You really want to use GHC's lexer, because otherwise you
have to write another lexer.


I don't mind writing a lexer that just collects the comments. It
should be simpler than a full Haskell lexer, right? It wouldn't need
to handle layout, for instance. Using GHC is also a good option.


I'm not sure it's that much easier to write a lexer that just collects 
comments.  For example, is there a comment here?


  3#--foo

with -XMagicHash it is (3# followed by a comment), but without -XMagicHash 
it is not (3 followed by the operator #--).  You have to implement a 
significant chunk of the options that GHC supports to get it right.  I'd 
say its probably easier to work with GHC's lexer.


Cheers,
Simon
___
Haskell-Cafe mailing list
Haskell-Cafe@haskell.org
http://www.haskell.org/mailman/listinfo/haskell-cafe


[Haskell-cafe] Re: [Haskell] Re: ANN: Haddock version 2.1.0

2008-05-09 Thread David Waern
2008/5/9 Simon Marlow [EMAIL PROTECTED]:
 David Waern wrote:

 2008/5/8 Simon Marlow [EMAIL PROTECTED]:

 So basically you want to run a lexer over the source again to collect all
 the comments?

 Yes.

 You really want to use GHC's lexer, because otherwise you
 have to write another lexer.

 I don't mind writing a lexer that just collects the comments. It
 should be simpler than a full Haskell lexer, right? It wouldn't need
 to handle layout, for instance. Using GHC is also a good option.

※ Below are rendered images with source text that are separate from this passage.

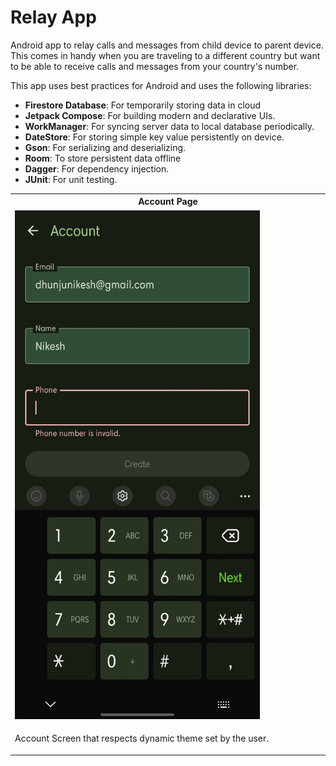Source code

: # Relay App

Android app to relay calls and messages from child device to parent device. 
This comes in handy when you are traveling to a different country but want 
to be able to receive calls and messages from your country's number.

This app uses best practices for Android and uses the following libraries:

- **Firestore Database**: For temporarily storing data in cloud
- **Jetpack Compose**: For building modern and declarative UIs.
- **WorkManager**: For syncing server data to local database periodically.
- **DateStore**: For storing simple key value persistently on device.
- **Gson**: For serializing and deserializing.
- **Room**: To store persistent data offline
- **Dagger**: For dependency injection.
- **JUnit**: For unit testing.

<table>
  <tr>
    <th colspan="2">Account Page</th>
  </tr>
  <tr>
    <td><img src="graphics/Relay-Account-Screen.jpg" width="80%" alt=""></td>
  </tr>
<tr>
    <td><p>Account Screen that respects dynamic theme set by the user.</p></td>
  </tr>
</table>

 I'm not sure it's that much easier to write a lexer that just collects
 comments.  For example, is there a comment here?

  3#--foo

 with -XMagicHash it is (3# followed by a comment), but without -XMagicHash
 it is not (3 followed by the operator #--).  You have to implement a
 significant chunk of the options that GHC supports to get it right.  I'd say
 its probably easier to work with GHC's lexer.

Ah, I didn't think about the GHC options that change the lexical
syntax. You're right, using the GHC lexer should be easier.

David
___
Haskell-Cafe mailing list
Haskell-Cafe@haskell.org
http://www.haskell.org/mailman/listinfo/haskell-cafe


Re: [Haskell-cafe] Re: [Haskell] Re: ANN: Haddock version 2.1.0

2008-05-09 Thread Claus Reinke



Ah, I didn't think about the GHC options that change the lexical
syntax. You're right, using the GHC lexer should be easier.


and, if you do that, you could also make the GHC lexer
squirrel away the comments (including pragmas, if they aren't
already in the AST) someplace safe, indexed by, or at least 
annotated with, their source locations, and make this comment/

pragma storage available via the GHC API. (1a)

then, we'd need a way to merge those comments and pragmas
back into the output during pretty printing, and we'd have made
the first small step towards source-to-source transformations: 
making code survive semantically intact over (pretty . parse). (1b)


that would still not quite fullfill the GHC API comment ticket (*),
but that was only a quick sketch, not a definite design. it might 
be sufficient to let each GHC API client do its own search to 
associate bits of comment/pragma storage with bits of AST. 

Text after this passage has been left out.